» ASSIGNMENT:
Please tally the lines of the listing that hold the string "General", and reply with that total only.
┌──
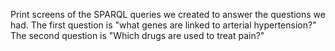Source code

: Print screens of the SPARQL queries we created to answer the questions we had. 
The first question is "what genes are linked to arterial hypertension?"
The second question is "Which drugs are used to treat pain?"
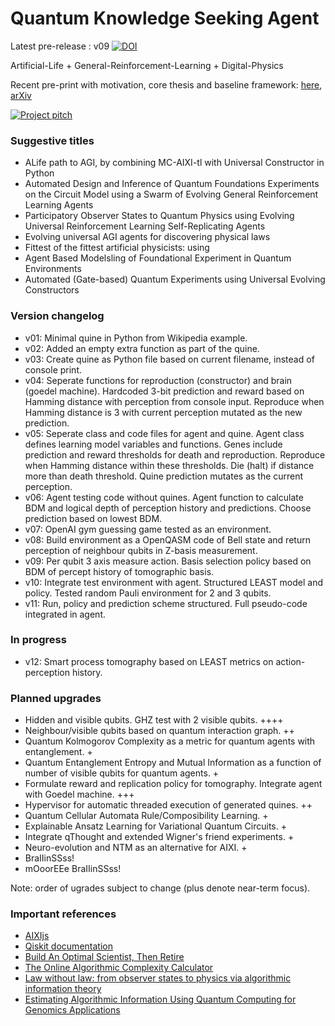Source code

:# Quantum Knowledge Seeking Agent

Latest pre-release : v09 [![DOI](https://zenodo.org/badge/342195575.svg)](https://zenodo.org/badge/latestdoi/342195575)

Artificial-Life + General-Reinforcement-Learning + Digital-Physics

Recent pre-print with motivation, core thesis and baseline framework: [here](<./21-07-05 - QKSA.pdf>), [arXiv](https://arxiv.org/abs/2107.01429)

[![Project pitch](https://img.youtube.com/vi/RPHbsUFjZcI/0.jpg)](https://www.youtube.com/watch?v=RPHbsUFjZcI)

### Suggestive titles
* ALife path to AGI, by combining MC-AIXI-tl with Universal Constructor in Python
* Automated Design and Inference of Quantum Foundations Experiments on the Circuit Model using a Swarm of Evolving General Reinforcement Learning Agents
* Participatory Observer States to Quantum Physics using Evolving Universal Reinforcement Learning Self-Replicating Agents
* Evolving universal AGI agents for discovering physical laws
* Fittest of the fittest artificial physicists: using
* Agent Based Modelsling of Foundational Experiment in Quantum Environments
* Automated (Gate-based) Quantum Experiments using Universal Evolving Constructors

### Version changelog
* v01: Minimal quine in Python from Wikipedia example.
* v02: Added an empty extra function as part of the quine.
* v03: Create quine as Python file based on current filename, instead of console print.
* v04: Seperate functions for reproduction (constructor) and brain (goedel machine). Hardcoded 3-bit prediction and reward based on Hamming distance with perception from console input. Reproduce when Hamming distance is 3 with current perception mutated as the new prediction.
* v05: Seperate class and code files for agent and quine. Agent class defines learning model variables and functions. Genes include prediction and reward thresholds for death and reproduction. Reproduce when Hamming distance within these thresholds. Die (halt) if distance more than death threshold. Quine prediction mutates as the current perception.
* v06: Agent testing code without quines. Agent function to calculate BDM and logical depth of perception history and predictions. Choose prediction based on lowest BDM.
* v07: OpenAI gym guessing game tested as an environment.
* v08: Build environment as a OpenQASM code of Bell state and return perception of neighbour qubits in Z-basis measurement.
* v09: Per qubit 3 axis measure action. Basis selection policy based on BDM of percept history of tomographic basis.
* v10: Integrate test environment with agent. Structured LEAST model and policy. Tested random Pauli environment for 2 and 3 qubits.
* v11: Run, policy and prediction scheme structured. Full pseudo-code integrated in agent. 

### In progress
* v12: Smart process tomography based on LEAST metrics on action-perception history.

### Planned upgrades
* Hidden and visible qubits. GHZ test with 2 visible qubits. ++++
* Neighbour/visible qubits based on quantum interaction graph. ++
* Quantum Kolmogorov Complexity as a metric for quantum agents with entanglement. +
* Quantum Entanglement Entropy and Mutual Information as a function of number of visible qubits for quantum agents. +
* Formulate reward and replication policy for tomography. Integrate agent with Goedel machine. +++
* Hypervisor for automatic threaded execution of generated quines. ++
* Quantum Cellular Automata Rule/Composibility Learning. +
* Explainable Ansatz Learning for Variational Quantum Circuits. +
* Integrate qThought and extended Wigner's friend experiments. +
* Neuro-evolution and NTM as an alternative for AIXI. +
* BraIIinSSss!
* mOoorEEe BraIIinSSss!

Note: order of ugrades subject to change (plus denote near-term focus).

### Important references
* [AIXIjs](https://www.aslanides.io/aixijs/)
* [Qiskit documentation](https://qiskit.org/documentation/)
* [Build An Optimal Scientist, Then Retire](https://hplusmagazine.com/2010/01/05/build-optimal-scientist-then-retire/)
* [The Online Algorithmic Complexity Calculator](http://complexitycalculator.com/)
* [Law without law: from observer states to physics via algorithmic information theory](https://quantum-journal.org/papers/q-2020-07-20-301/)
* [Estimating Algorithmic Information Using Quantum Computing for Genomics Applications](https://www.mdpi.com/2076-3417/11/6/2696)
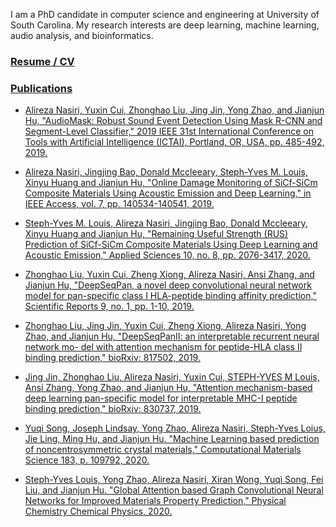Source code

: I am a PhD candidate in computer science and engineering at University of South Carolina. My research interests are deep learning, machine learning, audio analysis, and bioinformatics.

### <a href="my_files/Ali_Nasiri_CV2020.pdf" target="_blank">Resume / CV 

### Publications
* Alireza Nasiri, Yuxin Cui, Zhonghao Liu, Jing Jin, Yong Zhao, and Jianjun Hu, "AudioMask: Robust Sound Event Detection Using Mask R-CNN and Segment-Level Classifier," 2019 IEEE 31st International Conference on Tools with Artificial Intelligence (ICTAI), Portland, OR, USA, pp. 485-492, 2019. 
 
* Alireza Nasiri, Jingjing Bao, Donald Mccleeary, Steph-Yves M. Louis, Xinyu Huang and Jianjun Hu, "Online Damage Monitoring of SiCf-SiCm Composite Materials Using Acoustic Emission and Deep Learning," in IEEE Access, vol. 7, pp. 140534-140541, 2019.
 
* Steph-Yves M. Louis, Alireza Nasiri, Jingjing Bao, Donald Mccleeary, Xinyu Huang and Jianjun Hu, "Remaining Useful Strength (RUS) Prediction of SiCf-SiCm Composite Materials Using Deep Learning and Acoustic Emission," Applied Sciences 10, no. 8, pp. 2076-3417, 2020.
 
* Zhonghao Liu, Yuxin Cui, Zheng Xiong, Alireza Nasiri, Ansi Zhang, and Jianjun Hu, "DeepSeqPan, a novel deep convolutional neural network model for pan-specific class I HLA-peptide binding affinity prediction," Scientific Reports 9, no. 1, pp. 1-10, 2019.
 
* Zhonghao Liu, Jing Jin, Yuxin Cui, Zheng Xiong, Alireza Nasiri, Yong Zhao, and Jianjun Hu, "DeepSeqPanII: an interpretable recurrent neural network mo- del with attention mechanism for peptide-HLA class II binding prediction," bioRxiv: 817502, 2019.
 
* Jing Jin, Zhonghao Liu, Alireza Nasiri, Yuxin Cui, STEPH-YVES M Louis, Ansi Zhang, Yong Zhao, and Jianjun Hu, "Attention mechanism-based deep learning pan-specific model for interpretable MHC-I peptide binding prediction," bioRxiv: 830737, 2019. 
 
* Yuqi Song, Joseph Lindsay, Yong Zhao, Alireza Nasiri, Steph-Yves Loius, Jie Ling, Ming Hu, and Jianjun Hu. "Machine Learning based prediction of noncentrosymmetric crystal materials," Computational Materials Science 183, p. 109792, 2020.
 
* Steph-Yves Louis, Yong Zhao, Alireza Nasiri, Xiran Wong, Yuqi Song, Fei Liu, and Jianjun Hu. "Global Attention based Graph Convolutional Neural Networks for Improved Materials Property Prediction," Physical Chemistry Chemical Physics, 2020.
└──
» ANSWER:
2